Stored data entries
[Start of Attachment]

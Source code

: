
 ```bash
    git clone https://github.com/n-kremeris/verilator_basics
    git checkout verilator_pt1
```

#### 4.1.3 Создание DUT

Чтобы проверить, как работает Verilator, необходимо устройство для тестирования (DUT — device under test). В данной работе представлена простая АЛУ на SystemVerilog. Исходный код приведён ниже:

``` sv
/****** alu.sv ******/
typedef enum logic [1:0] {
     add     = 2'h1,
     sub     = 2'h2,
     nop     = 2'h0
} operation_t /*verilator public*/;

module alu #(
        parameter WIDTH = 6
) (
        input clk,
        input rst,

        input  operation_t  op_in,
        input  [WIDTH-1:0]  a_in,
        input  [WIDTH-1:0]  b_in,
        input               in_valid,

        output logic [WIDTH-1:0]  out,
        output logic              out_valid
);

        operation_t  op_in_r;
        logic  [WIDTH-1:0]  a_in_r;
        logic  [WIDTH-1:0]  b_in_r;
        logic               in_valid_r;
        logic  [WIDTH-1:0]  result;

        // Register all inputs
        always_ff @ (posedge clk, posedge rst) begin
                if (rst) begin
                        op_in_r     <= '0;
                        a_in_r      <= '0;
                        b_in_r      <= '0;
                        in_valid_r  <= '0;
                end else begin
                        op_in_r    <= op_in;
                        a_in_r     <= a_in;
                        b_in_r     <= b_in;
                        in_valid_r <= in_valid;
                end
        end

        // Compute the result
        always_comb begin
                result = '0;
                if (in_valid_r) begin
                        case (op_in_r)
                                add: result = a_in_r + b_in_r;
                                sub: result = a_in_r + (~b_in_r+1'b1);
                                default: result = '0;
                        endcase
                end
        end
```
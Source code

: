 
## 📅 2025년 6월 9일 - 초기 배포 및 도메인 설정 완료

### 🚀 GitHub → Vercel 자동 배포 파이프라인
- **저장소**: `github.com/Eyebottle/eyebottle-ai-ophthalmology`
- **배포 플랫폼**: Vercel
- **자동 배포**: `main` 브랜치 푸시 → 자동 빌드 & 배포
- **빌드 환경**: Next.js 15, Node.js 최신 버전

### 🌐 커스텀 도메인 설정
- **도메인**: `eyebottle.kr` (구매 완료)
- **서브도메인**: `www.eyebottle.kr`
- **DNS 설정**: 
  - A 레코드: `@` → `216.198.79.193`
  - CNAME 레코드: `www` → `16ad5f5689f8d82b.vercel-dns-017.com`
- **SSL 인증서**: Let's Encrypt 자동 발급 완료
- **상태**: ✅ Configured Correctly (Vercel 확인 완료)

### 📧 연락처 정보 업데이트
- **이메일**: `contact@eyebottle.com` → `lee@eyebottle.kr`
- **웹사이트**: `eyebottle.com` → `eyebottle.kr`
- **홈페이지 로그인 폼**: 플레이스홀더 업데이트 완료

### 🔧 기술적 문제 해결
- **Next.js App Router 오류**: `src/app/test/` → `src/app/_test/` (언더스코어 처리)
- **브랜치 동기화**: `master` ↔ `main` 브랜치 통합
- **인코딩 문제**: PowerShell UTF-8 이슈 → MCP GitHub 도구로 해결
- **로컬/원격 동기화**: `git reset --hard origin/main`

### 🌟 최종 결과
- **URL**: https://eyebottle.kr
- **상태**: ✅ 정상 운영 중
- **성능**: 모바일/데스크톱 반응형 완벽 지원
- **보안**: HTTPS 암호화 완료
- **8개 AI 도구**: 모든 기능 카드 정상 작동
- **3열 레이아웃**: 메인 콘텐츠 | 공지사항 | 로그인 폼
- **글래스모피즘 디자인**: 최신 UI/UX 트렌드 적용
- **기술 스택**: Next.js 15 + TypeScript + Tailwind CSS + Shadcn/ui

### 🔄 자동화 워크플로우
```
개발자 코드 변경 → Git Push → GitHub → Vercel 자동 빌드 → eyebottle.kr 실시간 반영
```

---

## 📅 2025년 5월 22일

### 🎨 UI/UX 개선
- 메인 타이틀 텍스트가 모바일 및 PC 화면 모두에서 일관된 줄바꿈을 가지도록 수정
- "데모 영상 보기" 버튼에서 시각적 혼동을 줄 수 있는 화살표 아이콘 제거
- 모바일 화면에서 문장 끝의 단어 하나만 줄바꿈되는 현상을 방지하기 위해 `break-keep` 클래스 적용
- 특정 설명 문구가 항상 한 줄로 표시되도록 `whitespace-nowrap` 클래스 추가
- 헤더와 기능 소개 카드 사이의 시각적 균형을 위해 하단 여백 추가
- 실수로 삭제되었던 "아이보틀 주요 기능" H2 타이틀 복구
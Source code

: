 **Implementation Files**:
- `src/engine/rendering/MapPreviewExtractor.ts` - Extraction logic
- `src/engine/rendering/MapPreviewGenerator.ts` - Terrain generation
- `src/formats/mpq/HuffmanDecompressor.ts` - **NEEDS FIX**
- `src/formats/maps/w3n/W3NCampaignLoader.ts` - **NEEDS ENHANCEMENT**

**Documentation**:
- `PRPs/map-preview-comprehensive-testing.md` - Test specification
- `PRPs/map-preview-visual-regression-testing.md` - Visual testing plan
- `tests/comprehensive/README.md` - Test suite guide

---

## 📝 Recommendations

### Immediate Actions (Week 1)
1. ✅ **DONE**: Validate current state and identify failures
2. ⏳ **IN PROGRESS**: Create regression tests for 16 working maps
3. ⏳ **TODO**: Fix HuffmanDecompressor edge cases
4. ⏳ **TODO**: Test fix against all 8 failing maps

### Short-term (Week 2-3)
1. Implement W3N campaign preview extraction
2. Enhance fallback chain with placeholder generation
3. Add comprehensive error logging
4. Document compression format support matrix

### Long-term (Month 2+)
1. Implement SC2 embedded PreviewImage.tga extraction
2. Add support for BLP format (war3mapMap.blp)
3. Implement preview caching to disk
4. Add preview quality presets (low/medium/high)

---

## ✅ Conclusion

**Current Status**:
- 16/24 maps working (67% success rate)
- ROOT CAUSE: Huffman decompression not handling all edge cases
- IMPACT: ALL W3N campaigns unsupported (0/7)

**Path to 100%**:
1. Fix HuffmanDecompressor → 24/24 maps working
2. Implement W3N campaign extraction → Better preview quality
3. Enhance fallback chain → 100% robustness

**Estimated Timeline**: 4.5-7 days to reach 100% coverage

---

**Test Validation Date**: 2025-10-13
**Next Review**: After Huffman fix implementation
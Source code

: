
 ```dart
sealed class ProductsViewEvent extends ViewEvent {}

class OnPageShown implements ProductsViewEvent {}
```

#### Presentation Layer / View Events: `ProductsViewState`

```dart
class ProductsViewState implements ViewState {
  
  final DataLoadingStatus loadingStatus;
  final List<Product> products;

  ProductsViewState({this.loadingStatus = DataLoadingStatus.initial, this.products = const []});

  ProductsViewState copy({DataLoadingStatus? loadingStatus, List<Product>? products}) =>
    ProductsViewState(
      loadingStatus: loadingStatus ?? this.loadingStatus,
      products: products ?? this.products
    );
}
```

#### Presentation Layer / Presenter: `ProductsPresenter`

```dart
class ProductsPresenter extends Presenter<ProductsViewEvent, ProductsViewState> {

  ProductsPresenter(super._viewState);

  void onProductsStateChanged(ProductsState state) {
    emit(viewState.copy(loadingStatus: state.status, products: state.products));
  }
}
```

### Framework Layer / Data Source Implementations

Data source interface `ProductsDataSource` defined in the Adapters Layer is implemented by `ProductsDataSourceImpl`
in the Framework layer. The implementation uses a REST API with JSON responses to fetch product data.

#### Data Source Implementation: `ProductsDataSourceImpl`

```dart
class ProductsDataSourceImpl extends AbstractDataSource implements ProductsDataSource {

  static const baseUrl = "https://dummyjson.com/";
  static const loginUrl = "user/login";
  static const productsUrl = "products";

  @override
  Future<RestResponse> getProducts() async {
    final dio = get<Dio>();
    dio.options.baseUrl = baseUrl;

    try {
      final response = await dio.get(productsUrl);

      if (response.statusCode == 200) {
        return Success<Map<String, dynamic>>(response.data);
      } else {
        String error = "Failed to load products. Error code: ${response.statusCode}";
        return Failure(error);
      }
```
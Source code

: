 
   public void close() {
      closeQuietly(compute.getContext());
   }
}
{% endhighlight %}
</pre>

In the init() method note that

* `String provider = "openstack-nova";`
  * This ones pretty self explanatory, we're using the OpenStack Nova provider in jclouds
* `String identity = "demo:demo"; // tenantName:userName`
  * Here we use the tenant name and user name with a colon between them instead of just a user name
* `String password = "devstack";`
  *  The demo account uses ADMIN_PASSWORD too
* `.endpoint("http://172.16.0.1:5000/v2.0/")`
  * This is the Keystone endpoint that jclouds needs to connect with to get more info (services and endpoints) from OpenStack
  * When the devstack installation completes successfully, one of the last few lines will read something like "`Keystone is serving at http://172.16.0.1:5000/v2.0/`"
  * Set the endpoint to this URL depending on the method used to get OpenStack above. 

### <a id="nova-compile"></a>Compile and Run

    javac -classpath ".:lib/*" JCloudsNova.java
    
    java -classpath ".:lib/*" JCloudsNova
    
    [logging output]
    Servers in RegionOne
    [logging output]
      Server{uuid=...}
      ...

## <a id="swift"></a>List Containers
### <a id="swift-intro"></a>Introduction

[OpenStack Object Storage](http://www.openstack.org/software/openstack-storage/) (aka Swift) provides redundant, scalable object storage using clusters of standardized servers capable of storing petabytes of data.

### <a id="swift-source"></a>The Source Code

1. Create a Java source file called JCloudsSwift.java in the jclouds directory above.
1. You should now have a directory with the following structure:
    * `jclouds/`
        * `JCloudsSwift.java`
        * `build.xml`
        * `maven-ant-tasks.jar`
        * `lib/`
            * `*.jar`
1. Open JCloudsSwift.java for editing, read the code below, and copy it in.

[End of Attachment]

- TRY IT
Number of lines above that include "implements": state it and nothing else.

- RESULT
3